**** EXERCISE DATA
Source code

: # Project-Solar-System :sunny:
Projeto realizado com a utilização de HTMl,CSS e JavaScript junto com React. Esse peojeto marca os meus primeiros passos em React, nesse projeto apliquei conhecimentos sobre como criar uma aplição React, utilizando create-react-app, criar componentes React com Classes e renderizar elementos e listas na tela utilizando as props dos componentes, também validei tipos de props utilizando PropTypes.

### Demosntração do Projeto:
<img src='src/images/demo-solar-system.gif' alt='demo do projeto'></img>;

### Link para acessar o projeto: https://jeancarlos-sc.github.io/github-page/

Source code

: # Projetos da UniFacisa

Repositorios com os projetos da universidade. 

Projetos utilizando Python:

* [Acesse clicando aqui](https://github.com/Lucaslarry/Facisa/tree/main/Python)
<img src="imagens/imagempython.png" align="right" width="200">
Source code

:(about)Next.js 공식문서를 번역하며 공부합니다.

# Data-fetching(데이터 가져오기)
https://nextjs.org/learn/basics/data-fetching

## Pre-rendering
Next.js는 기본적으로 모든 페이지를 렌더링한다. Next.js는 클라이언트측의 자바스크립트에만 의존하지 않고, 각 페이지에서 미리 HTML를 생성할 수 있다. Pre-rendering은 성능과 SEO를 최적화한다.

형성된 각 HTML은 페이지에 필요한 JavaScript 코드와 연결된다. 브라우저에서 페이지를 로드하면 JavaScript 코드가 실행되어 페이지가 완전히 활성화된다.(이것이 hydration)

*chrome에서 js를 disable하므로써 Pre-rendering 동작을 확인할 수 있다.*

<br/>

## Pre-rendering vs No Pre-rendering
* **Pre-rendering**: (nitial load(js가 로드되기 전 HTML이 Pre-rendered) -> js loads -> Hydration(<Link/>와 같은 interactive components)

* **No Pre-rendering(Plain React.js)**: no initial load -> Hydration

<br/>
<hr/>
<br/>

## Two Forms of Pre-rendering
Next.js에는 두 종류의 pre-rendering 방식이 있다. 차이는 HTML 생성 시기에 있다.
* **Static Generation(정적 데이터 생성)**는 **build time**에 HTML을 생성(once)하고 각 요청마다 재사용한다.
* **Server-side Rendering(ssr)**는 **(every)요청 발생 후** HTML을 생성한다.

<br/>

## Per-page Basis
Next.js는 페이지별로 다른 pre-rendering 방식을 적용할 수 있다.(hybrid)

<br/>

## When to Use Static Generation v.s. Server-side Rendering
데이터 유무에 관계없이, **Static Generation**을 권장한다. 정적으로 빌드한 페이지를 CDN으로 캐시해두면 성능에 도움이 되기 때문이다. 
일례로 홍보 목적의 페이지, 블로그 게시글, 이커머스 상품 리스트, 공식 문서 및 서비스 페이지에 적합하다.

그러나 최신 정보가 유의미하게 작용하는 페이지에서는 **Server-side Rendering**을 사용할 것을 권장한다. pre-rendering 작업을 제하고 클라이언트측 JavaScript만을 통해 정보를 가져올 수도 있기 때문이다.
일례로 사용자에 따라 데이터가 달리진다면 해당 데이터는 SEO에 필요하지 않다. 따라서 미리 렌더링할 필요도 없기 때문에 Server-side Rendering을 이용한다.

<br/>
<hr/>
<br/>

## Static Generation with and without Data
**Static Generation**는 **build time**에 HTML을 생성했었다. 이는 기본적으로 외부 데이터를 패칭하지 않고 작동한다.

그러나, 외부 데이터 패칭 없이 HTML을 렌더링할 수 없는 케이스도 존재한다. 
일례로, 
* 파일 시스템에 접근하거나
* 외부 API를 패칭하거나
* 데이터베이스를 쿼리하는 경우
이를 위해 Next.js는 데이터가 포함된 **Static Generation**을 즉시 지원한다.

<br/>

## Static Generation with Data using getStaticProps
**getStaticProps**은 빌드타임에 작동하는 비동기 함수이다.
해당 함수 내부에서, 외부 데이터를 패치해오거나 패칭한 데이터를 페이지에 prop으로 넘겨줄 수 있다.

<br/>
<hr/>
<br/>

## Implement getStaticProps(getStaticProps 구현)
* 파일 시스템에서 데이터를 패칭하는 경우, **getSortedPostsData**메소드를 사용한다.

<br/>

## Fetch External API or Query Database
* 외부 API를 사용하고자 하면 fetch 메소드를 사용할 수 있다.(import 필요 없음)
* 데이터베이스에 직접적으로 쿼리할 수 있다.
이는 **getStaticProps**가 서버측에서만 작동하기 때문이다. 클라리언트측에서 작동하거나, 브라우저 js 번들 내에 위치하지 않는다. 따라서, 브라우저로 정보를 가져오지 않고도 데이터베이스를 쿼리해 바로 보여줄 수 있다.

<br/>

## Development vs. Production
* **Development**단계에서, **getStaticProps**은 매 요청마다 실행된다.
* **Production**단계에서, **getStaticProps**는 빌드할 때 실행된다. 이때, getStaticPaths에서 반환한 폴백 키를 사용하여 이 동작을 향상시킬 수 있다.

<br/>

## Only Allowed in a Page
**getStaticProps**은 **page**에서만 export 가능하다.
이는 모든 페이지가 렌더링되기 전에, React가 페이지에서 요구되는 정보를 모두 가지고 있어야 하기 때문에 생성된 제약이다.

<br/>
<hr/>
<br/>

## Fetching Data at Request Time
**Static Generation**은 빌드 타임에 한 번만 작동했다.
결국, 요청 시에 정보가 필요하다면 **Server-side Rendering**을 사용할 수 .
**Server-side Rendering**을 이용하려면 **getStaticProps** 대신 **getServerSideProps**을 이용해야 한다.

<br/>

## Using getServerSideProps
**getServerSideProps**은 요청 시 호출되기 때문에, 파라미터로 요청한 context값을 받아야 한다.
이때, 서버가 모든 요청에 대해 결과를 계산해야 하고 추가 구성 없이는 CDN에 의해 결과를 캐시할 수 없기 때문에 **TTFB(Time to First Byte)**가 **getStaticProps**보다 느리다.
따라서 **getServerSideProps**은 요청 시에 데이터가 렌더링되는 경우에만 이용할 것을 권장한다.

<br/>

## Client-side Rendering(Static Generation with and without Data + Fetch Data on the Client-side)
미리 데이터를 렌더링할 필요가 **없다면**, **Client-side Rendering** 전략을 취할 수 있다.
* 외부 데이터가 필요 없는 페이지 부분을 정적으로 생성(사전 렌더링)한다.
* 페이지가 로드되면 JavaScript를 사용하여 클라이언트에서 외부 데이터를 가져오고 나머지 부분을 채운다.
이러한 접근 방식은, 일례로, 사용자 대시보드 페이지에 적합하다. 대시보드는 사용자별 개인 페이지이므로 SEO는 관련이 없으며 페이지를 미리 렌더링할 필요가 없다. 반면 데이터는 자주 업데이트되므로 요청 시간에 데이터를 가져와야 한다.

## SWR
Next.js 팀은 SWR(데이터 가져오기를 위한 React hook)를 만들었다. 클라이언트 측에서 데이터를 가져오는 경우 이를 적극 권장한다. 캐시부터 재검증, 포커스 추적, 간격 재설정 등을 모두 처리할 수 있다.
********
I would like you to report every line in the listing above that contains "HTML을".

* **Static Generation(정적 데이터 생성)**는 **build time**에 HTML을 생성(once)하고 각 요청마다 재사용한다.
* **Server-side Rendering(ssr)**는 **(every)요청 발생 후** HTML을 생성한다.
**Static Generation**는 **build time**에 HTML을 생성했었다. 이는 기본적으로 외부 데이터를 패칭하지 않고 작동한다.
그러나, 외부 데이터 패칭 없이 HTML을 렌더링할 수 없는 케이스도 존재한다. 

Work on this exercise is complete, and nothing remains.